Coalition’s apprenticeship proposal highlights poor track record
The Coalition’s apprenticeship incentive plan announced last week neglects Australian apprentices and distracts from their poor track record in government.
16 April 2025
THE Coalition has pledged to pay employers up to $12,000 for taking on new apprentices in critical occupations, at a cost of over $500 million over four years.
Australian Unions argue that support should go directly to apprentices and trainees to tackle low completion rates.
The Strategic Review of the Australian Apprenticeship Incentive System identified that low wages are driving Australians out of starting and completing apprenticeships and traineeships.

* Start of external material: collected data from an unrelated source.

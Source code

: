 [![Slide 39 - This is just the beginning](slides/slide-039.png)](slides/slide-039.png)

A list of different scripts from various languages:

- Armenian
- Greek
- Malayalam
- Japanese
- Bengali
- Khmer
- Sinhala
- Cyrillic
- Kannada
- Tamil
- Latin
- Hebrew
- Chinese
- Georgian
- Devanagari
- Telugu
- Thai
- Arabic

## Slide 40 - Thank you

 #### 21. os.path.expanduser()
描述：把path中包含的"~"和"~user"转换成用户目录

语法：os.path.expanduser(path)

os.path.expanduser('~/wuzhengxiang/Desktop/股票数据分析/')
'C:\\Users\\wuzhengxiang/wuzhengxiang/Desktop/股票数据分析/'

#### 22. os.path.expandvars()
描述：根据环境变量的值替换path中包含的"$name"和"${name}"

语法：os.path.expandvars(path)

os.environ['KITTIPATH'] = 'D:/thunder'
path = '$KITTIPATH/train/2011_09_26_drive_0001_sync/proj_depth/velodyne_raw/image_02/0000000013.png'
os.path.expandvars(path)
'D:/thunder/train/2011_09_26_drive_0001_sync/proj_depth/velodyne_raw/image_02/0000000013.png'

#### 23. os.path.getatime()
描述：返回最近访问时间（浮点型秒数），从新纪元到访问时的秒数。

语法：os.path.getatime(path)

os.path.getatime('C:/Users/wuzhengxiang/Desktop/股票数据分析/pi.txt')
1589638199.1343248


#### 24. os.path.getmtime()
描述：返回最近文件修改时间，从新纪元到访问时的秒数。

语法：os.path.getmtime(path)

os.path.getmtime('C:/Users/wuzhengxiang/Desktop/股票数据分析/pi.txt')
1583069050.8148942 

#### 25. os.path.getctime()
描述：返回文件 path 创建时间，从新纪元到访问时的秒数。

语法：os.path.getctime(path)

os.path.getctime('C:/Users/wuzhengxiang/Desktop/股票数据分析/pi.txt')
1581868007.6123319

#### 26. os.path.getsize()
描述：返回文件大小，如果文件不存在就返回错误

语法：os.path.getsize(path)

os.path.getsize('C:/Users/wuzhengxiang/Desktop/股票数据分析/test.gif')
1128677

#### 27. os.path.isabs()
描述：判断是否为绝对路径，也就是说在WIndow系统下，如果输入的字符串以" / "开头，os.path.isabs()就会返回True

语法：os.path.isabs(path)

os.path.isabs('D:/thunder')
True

The Review resulted in the Albanese Government announcing a $10,000 wage bonus for apprentices to work in housing construction and clean energy. The direct cash payments to apprentices aim to encourage higher apprenticeship commencement and completion rates and build a long-term pipeline of skilled workers in critical industries like housing construction.
The Coalition’s record when last in government included spending cuts and neglect of Australia’s vocational education sector, resulting in a shortage of skilled workers that some industries are currently experiencing.
Commencements, apprentices in training and completions all fell under the Coalition’s last term compared to the previous period - with some figures falling as much as 26 per cent.
ACTU Assistant Secretary, Liam O’Brien said: “Australian Unions hear from young tradies across the country that low wages are driving them away from starting and completing an apprenticeship.
“If Australia wants more young people to complete apprenticeships, we need to pay them fair wages.
“The Coalition’s idea to give $12,000 to bosses is out of step with the real pressures facing apprentices and trainees in Australia.
“More apprenticeships are essential to building Australia’s future – but that only happens when you have a plan to lift wages.
“This is the same party that gutted vocational education and training and opposed free TAFE. They should not be taken seriously.”
To rub even more salt into the employment wound, bosses are arguing that low-paid workers don’t deserve $3.94 a day to spend on lunch.
The Australian Chamber of Commerce and Industry’s (ACCI), in its submission to the Annual Wage Review, are arguing that nearly three million award workers should not be paid enough to buy lunch at work.
The ACCI submission criticised Fair Work Commission research into the minimum income that award-reliant workers need for “healthy living” – because it included a daily lunch allowance of $3.94 a day.
The bosses push to deny low-paid workers enough money to buy their own lunch, which contrasts with Coalition Leader Peter Dutton’s policy to spend at least $1.6 billion in taxpayers’ money each year on free lunches for bosses.
ACCI also criticised the research for including $22.10 a week towards saving for an overseas trip to visit family and rental costs of $465 a week – a low-paid benchmark set at about 60 per cent of Sydney median rental costs.
ACCI instead said rental amounts should be aligned with rents in lower-priced capital cities, suggesting that low-paid workers should not live in Sydney.
The rental benchmark of $465 is already well below the median rent in every other capital city in Australia.
The Fair Work Commission’s budget standards show that a single person working full-time on the current minimum wage of $915.90 falls about $236 a week short of the minimum income standards for a healthy living.
ACCI have put forward a pay increase of just 2.5 per cent for lower-paid and award-reliant workers, barely matching inflation. Other employer groups have put forward claims that would see minimum wage workers cop a real pay cut of nearly $800 a year.
According to analysis by the Australia Institute, if the Fair Work Commission had agreed to ACCI’s pay claims over the past decade, minimum wage workers would be $160 a week worse off now.